Ocean's Eleven (2001)

Beginning with a place very near and dear to my heart, Las Vegas, NV. A city that has given me so much, but not as much as Ocean's Eleven. Coming back from the SMPS PRC in Napa last weekend, I decided to unwind by re-watching the 2001 remake on Netflix (a theatrical hit in my senior year of high school). A slow realization came over me given everything I had just learned at the conference. If Danny Ocean was a project manager, and the Bellagio Casino heist was an A/E/C project of the craziest scope, I would work with that project manager and market those services any day in a week.

The Review

A project (heist?) of this magnitude takes the planning and coordination of a lot of moving pieces. In the first 30 minutes of the film, Danny Ocean does this, but more so in preparation for the team that he needs to prepare to pull it off. He knows the skills he needs to recruit, the internal fortitude they will need, any hangups to avoid, and how to motivate his crew. The recruitment of the team is part of the fun of the movie, and as an audience, you can't help but wonder how a crew of varying levels of experience, attitude, fortitude and ambition are going to work together like so many cogs in a machine.

Danny has a plan, and sees the qualities in his crew members even deeper than we do as an audience. As leader of the gang, and throughout the planning and execution of the heist (project?) he knows when to give and take, motivate and restrain, and even when it seems that his emotions are getting the best of him (being more internally motivated by winning back his ex-wife) he puts on his game face and takes part in the execution of his own planning.

Give or take a few scenes of questioning and doubt, the crew members respond well to his leadership, perhaps knowing that each person brings their own experience and specific knowledge to each facet of the plan (scope?). Each character has a specialty that they provide (Linus the pickpocket, Saul the actor, Basher the demolitions, Livingston the techie, etc) with the understanding that each is as important as the one next to it necessary to make the plan work. Even more effective is the reward, Danny Ocean makes it clear from their initial meeting that all members will receive equal shares for their part in the heist, despite their role, involvement, hours worked or presence. All are necessary and integral to the success of the outcome.

The Take

Ocean's Eleven's successful robbery of the Bellagio Casino vault is a result of teamwork and timing. Have you ever completed a project that didn't rely on teamwork and timing? In my several years of wedding planning, event sales and setup, marketing in A/E/C and even as a drivethru barista, every hour of success relied on teamwork and timing. The film makes that very clear through several plot points, and even goes so far as to create tension through loss and recovery of project time, but in watching this film it feels like the clock is always ticking; not unlike your proposal that is due at the end of the week.

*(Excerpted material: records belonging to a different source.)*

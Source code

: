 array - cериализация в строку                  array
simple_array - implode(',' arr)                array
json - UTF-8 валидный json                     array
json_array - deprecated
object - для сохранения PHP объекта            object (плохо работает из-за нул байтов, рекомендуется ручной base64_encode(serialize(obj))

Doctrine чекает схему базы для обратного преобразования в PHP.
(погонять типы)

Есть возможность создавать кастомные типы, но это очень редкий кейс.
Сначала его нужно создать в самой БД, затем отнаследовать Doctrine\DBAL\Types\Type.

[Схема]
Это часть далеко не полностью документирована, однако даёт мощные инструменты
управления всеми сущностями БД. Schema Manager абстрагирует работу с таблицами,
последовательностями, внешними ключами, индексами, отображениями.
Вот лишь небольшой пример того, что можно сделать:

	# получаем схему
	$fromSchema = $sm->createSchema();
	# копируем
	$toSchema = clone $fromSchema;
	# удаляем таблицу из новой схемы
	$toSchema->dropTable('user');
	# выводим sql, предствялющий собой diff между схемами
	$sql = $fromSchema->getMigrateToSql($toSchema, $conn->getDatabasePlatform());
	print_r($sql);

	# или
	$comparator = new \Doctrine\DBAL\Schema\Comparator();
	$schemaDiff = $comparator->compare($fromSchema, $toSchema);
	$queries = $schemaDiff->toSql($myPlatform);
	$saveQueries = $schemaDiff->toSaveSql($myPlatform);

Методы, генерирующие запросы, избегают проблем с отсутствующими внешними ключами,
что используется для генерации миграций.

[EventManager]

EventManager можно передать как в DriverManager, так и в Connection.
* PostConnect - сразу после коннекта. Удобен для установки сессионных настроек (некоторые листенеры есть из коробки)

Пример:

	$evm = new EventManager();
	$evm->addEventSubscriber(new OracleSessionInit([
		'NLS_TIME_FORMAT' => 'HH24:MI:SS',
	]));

What I really took away from a re-watch of this film is effective project management, and not just in coordination and planning of the job, its budget, details and execution, but in its leadership. Be like Danny Ocean, even if (his character) is an ex-felon. Recognize the expertise of your crew, pick them up when they fall, explain to them what they need to know to be successful, sacrifice when you have to and be strong when they need you. Maybe in following his example of project management and project leadership, you and your crew can walk away from the Bellagio Fountains $165 million richer.